(Saved data entries)
········

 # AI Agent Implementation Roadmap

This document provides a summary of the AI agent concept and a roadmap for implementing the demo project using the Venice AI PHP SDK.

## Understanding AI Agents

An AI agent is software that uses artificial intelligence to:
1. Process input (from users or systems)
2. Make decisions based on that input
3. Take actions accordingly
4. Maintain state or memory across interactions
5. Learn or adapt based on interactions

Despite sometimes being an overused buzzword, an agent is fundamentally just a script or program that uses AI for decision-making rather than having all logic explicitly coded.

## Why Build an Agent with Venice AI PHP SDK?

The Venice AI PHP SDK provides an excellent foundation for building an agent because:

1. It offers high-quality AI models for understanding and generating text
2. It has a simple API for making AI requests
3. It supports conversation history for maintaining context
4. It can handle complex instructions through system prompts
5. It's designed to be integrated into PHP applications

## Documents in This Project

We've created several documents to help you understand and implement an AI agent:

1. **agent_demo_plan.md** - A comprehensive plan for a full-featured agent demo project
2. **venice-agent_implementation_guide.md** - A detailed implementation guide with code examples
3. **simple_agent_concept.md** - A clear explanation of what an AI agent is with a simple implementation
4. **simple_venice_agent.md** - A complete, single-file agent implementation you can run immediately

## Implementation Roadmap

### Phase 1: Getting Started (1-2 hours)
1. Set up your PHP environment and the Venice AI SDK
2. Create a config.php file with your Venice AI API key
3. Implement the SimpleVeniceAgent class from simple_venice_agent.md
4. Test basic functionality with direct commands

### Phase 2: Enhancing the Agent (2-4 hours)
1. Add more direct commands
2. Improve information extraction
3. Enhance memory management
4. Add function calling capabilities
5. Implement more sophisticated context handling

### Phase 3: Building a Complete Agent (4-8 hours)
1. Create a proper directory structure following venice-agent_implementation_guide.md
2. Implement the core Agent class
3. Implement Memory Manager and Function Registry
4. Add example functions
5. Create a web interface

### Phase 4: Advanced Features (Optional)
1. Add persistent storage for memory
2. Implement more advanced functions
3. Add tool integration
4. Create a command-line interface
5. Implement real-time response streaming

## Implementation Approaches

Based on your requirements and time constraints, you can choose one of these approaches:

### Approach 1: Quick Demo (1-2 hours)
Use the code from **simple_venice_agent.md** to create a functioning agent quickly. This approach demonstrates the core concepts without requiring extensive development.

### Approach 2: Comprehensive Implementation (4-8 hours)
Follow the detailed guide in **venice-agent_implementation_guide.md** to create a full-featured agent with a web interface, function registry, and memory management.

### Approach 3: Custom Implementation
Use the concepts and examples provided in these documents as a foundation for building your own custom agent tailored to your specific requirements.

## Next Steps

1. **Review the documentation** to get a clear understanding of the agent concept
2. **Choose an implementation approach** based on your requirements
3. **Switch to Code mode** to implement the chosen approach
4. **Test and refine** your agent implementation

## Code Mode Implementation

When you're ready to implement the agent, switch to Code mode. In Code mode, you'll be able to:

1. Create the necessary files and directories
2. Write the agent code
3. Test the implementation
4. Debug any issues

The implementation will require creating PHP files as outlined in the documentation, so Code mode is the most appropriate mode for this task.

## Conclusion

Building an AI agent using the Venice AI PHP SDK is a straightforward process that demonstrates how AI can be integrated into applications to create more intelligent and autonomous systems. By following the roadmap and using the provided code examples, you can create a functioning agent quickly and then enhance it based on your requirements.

········

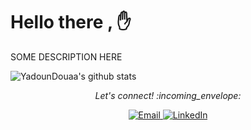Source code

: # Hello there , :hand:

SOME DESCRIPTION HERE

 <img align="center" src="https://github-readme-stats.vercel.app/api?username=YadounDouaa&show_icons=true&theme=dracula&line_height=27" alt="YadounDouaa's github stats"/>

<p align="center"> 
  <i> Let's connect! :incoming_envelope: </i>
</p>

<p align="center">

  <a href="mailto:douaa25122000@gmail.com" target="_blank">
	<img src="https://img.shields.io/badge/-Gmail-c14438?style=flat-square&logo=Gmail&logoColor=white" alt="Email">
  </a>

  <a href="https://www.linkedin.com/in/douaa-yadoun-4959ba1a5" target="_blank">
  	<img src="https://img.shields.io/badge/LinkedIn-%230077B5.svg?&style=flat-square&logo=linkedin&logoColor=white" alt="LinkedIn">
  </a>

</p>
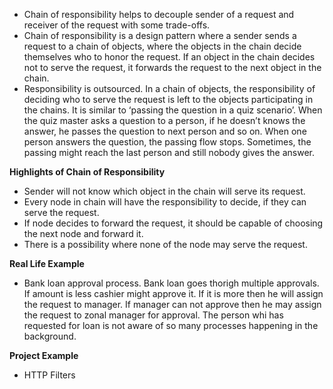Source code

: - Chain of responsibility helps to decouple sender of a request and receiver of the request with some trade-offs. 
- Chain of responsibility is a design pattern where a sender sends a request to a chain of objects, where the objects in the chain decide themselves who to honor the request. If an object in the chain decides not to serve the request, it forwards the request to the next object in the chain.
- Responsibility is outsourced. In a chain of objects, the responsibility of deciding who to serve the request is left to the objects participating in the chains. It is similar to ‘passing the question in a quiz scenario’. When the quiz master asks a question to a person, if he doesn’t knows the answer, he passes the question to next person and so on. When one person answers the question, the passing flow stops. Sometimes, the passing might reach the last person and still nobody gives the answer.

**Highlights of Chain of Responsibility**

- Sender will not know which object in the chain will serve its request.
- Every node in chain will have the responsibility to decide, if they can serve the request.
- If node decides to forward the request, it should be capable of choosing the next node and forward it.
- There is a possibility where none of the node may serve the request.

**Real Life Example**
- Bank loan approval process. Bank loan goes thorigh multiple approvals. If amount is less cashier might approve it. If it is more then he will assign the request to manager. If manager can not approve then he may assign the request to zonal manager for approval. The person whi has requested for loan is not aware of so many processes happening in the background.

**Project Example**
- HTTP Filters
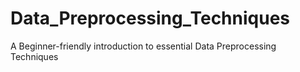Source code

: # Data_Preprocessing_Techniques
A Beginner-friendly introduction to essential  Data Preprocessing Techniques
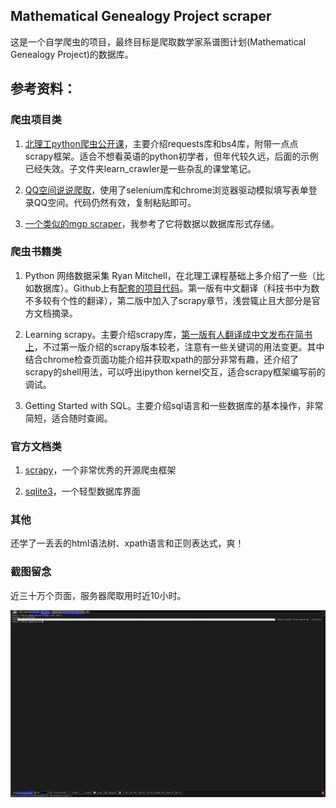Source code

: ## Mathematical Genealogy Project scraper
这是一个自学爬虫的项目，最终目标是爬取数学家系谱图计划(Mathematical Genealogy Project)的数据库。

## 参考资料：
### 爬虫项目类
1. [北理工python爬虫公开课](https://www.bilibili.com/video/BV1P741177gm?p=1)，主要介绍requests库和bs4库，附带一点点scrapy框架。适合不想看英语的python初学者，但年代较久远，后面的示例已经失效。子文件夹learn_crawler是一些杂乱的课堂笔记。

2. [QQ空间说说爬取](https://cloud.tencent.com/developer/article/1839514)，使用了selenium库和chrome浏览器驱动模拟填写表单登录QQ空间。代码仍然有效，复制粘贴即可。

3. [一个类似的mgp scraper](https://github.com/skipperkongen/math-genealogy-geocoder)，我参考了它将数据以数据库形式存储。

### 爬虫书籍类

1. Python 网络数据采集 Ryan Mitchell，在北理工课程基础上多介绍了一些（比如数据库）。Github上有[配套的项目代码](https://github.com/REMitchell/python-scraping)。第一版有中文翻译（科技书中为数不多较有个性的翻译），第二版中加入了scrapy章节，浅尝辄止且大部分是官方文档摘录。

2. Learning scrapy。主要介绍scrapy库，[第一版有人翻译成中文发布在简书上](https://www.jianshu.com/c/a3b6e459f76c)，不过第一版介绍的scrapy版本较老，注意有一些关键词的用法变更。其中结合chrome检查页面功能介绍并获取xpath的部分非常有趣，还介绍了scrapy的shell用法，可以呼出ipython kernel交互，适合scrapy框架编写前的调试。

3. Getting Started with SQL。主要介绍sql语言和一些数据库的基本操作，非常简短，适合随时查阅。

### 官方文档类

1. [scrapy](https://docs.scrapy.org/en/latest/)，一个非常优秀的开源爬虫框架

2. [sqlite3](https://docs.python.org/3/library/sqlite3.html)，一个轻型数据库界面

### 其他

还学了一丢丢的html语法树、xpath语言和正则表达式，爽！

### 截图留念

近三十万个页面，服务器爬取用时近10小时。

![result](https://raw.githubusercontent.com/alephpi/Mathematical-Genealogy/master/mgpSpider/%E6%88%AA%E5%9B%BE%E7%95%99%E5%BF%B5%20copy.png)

········

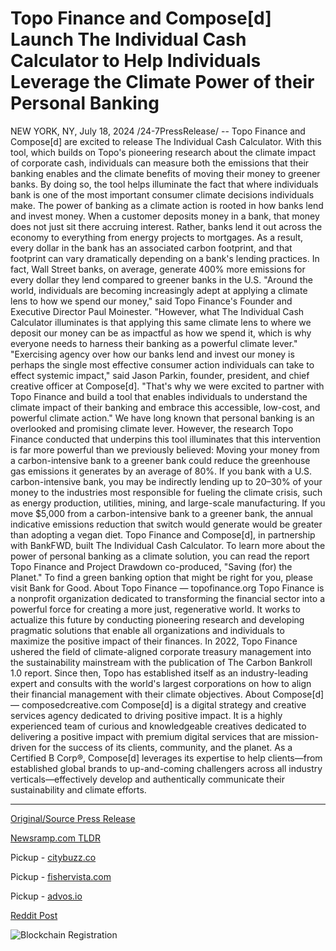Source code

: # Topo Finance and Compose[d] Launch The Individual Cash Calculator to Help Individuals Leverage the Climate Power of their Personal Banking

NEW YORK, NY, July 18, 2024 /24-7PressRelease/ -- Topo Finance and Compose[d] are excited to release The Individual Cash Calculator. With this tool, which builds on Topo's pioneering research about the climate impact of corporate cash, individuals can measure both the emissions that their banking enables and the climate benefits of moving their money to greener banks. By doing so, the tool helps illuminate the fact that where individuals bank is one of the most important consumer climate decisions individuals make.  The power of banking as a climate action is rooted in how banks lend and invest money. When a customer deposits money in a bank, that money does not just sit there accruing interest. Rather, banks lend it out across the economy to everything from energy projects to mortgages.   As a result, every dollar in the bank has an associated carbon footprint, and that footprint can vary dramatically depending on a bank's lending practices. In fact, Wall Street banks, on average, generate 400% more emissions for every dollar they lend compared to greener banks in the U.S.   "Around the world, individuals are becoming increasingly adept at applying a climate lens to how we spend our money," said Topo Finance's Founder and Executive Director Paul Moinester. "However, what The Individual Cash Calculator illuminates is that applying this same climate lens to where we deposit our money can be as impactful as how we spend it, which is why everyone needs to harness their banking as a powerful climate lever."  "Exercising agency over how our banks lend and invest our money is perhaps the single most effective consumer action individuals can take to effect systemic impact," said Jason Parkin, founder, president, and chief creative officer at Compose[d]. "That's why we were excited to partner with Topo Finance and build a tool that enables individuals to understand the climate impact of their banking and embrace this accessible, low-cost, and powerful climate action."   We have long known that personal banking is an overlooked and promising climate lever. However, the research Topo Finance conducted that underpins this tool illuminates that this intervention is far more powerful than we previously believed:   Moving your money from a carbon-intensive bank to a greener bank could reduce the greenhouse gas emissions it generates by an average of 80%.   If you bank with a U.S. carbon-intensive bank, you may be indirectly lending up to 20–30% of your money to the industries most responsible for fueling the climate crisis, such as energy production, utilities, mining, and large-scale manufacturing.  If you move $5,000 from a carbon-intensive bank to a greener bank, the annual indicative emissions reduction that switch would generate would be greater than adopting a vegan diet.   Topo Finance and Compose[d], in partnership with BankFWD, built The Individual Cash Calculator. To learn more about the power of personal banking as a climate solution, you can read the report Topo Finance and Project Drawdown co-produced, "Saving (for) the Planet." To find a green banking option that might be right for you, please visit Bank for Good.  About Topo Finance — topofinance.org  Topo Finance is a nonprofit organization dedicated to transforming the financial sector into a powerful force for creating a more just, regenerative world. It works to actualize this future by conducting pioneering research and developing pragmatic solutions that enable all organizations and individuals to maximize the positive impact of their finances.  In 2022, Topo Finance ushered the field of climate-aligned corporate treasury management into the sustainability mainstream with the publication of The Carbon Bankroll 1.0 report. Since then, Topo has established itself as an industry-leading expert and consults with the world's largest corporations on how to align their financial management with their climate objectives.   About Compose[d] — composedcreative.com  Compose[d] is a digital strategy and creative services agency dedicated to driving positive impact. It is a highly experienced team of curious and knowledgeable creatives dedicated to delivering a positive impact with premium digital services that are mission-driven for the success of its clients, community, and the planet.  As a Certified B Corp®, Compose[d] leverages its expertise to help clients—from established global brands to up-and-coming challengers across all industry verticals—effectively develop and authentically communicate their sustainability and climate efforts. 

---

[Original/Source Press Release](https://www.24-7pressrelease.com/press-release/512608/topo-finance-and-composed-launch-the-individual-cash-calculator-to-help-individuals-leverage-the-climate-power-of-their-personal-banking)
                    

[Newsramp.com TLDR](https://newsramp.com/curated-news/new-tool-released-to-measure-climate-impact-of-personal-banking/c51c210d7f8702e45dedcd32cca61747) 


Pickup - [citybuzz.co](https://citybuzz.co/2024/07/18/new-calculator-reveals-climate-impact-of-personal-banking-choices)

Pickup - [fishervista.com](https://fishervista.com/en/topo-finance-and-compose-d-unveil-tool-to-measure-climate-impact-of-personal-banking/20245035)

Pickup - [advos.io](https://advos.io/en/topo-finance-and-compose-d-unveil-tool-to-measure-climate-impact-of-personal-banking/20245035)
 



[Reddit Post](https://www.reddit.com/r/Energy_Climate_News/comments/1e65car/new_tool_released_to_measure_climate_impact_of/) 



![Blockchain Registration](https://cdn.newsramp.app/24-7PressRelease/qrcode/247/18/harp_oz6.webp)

········

- **WHAT TO DO**:
Your task is to restate, word for word, only those lines above that fall between the line holding "1. Process input (from users or systems)" and the line holding "5. Learn or adapt based on interactions", inclusive.

- **EXERCISE RESULT**:
1. Process input (from users or systems)
2. Make decisions based on that input
3. Take actions accordingly
4. Maintain state or memory across interactions
5. Learn or adapt based on interactions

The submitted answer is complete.